Anti-union Conservative politicians across the country have expressed support for the Convoy, even showing up to meet them in person. In stark contrast with the police treatment of other protesters in recent Canadian history, Ottawa’s law enforcement have thus far used a gentle hand in their dealings with the group’s members. Canada’s small business lobby, the Canadian Federation of Independent Business, has also called upon the federal government to reverse the vaccination requirement for truckers.

There is no doubt Canadian federal and provincial governments have botched the pandemic response over the past two years, causing much harm to workers, their families, and communities. It is also true that Canadian leaders have placed an outsized amount of blame on unvaccinated individuals for prolonging the pandemic. Scapegoating an intransigent minority is evidently preferable to holding employers accountable for unsafe workplaces and reversing the decades-long underfunding and slow privatization of our public health care system.

But Freedom Convoy organizers aren’t making calls for policy changes that would ease workers’ suffering either. The Freedom Convoy can seemingly only bleat “no vaccines” when it comes to issues of utmost importance for the demographic they purport to speak for and to. There has been no discussion within the Convoy’s ranks of investment in public health care, employer accountability, paid sick days, rent control, or financial support for workers who lost their jobs. And the convoy certainly isn’t advocating for workers to organize collectively into unions.

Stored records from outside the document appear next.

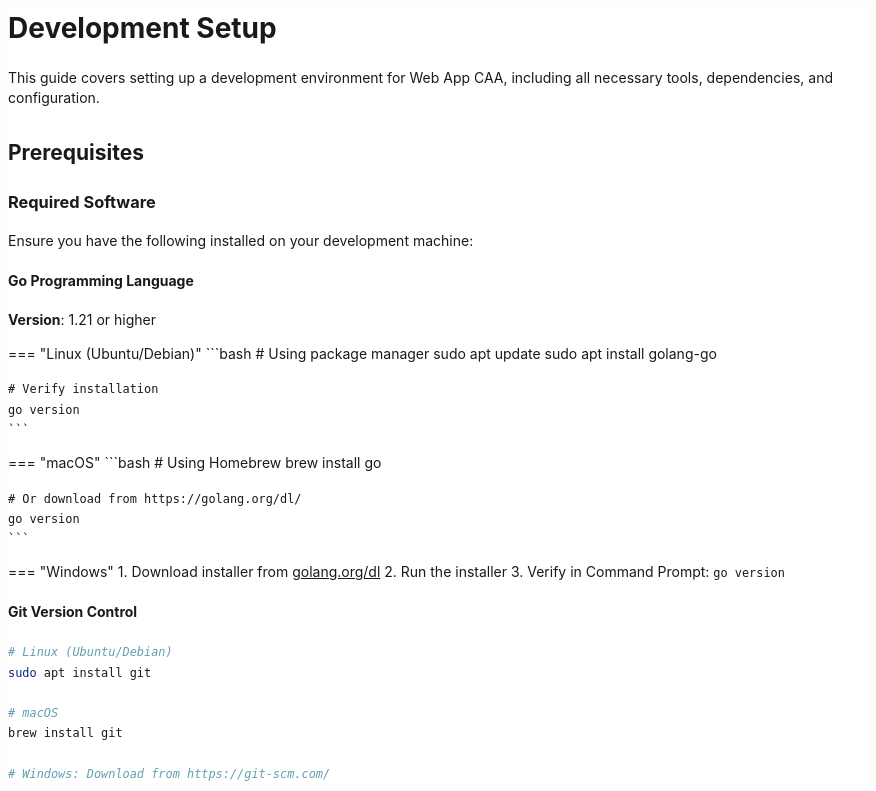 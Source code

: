 # Development Setup

This guide covers setting up a development environment for Web App CAA, including all necessary tools, dependencies, and configuration.

## Prerequisites

### Required Software

Ensure you have the following installed on your development machine:

#### Go Programming Language
**Version**: 1.21 or higher

=== "Linux (Ubuntu/Debian)"
    ```bash
    # Using package manager
    sudo apt update
    sudo apt install golang-go
    
    # Verify installation
    go version
    ```

=== "macOS"
    ```bash
    # Using Homebrew
    brew install go
    
    # Or download from https://golang.org/dl/
    go version
    ```

=== "Windows"
    1. Download installer from [golang.org/dl](https://golang.org/dl/)
    2. Run the installer
    3. Verify in Command Prompt: `go version`

#### Git Version Control
```bash
# Linux (Ubuntu/Debian)
sudo apt install git

# macOS
brew install git

# Windows: Download from https://git-scm.com/
```
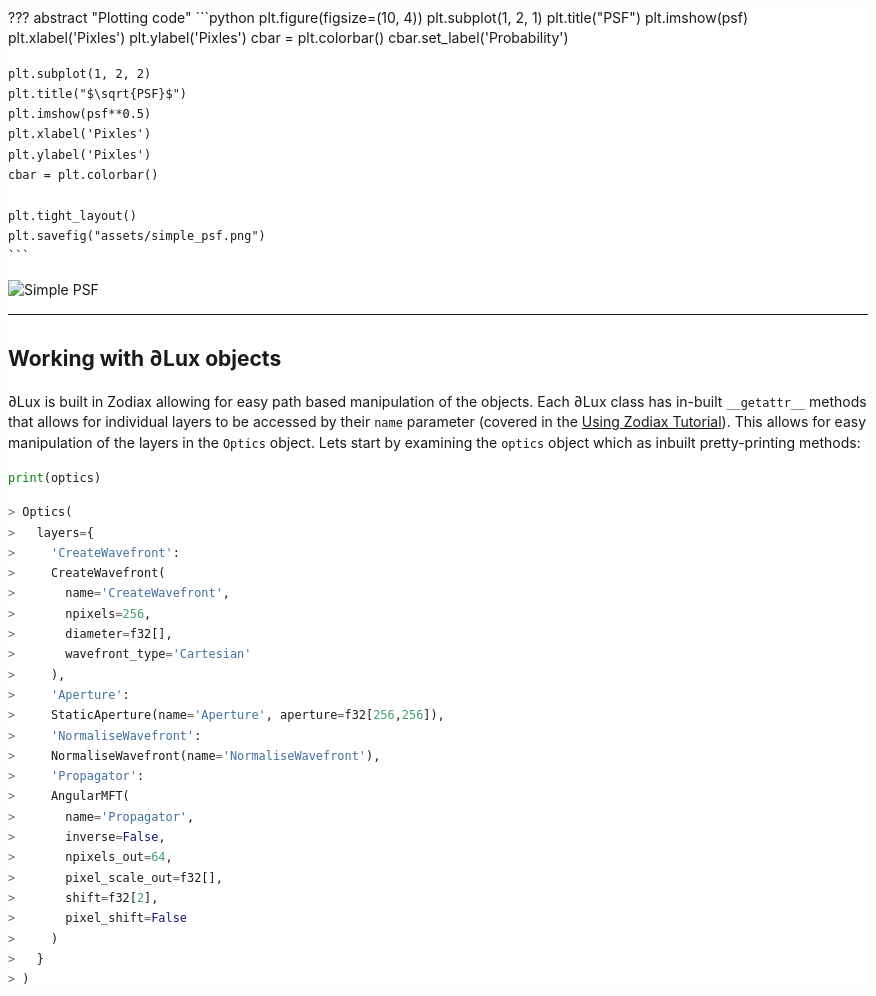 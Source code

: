 ??? abstract "Plotting code"
    ```python
    plt.figure(figsize=(10, 4))
    plt.subplot(1, 2, 1)
    plt.title("PSF")
    plt.imshow(psf)
    plt.xlabel('Pixles')
    plt.ylabel('Pixles')
    cbar = plt.colorbar()
    cbar.set_label('Probability')

    plt.subplot(1, 2, 2)
    plt.title("$\sqrt{PSF}$")
    plt.imshow(psf**0.5)
    plt.xlabel('Pixles')
    plt.ylabel('Pixles')
    cbar = plt.colorbar()

    plt.tight_layout()
    plt.savefig("assets/simple_psf.png")
    ```

![Simple PSF](../assets/simple_psf.png)

---

## Working with ∂Lux objects

∂Lux is built in Zodiax allowing for easy path based manipulation of the objects. Each ∂Lux class has in-built `__getattr__` methods that allows for individual layers to be accessed by their `name` parameter (covered in the [Using Zodiax Tutorial](https://louisdesdoigts.github.io/zodiax/docs/usage/)). This allows for easy manipulation of the layers in the `Optics` object. Lets start by examining the `optics` object which as inbuilt pretty-printing methods:

```python
print(optics)
```

```python
> Optics(
>   layers={
>     'CreateWavefront':
>     CreateWavefront(
>       name='CreateWavefront',
>       npixels=256,
>       diameter=f32[],
>       wavefront_type='Cartesian'
>     ),
>     'Aperture':
>     StaticAperture(name='Aperture', aperture=f32[256,256]),
>     'NormaliseWavefront':
>     NormaliseWavefront(name='NormaliseWavefront'),
>     'Propagator':
>     AngularMFT(
>       name='Propagator',
>       inverse=False,
>       npixels_out=64,
>       pixel_scale_out=f32[],
>       shift=f32[2],
>       pixel_shift=False
>     )
>   }
> )
```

Convoy organizers promote a selfish, libertarian mindset where “individual freedom” includes the freedom to ignore how one’s decisions impact others. The freedom that matters to the Convoy’s organizers is the market’s “freedom” to operate without interference from both unions and government regulations that cover workers’ health and safety. In short, the Convoy only purports to be a people’s movement. In reality it is the populist wing of right-wing interest groups, actively undermining real worker solidarity.